In both districts, teachers rated classroom management, teacher attendance and instructional performance based on evaluations, as more important factors than the number of years that a teacher has taught in the district or total years of teaching.
The survey, if it accurately reflects views of teachers in California and nationwide, calls into question the teachers’ unions staunch defense of the current system. Indeed, they may be out of touch with their own members. And with upward of 20,000 teachers in California due to get layoff notices by the end of the week and with Gov. Schwarzenegger calling for an end to seniority-based layoffs, now is time to deal squarely with the issue.
Last month, the ACLU of Southern California and other attorneys sued Los Angeles Unified and the state, charging that budget-cut inspired teacher layoffs violated rights of African-American and Hispanic children in three low-income, low-performing middle schools. The teaching ranks at those schools, made up largely of new teachers, had been decimated by layoffs.
The New Teacher Project report acknowledged the disproportionate effects of layoffs on the most vulnerable children in high-poverty schools. But it said that “quality-blind” layoffs “demean teachers by ignoring substantial differences in performance.” They result in many more teachers being laid off than would be necessary under different rules, because the district saves less money per lower-paid, new teacher. But most importantly, the report concluded, quality-blind layoffs hurt students “by depriving them of excellent teachers who are forced to leave simply because they have not taught as long as others.”

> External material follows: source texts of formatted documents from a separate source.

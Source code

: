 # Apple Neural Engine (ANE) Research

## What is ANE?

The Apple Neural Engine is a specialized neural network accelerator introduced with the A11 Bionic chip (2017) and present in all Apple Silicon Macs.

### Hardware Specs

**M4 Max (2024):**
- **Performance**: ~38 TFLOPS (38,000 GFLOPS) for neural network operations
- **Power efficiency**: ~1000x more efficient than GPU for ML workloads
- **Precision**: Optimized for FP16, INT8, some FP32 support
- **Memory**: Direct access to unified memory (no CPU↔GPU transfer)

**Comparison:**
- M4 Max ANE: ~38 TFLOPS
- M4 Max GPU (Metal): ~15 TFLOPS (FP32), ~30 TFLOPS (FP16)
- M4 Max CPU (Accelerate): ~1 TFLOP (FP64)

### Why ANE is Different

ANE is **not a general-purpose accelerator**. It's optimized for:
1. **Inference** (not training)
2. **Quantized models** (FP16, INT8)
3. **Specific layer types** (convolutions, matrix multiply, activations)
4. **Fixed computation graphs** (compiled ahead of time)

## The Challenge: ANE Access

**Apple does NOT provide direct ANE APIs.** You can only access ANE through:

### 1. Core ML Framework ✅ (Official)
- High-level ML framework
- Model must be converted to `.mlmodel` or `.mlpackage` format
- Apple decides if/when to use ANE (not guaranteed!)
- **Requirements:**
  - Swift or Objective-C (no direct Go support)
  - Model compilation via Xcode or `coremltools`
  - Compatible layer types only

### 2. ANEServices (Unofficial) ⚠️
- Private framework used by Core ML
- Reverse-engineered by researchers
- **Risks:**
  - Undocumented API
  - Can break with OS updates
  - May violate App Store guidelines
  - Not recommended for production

Last year, Arizona passed a law prohibiting the use of seniority in layoffs. Schwarzenegger said he would push for that this year in California. But a credible system doesn’t have to ban seniority – it should treat years teaching as just a minor factor. That’s what The New Teacher Project did in creating a hypothetical scorecard, with a point system using the criteria that teachers had recommended in the survey. Years in the district were given a 10 percent weight. An effective novice teacher could outscore an ineffective veteran but not an effective veteran.
While acknowledging that it will take time to put a quality evaluation system in place, the report concluded, “Districts cannot afford to wait, and they do not have to wait. They can implement quality-based layoff rules using information that is already available to make significant progress toward their goal of retaining their best teachers during layoffs.”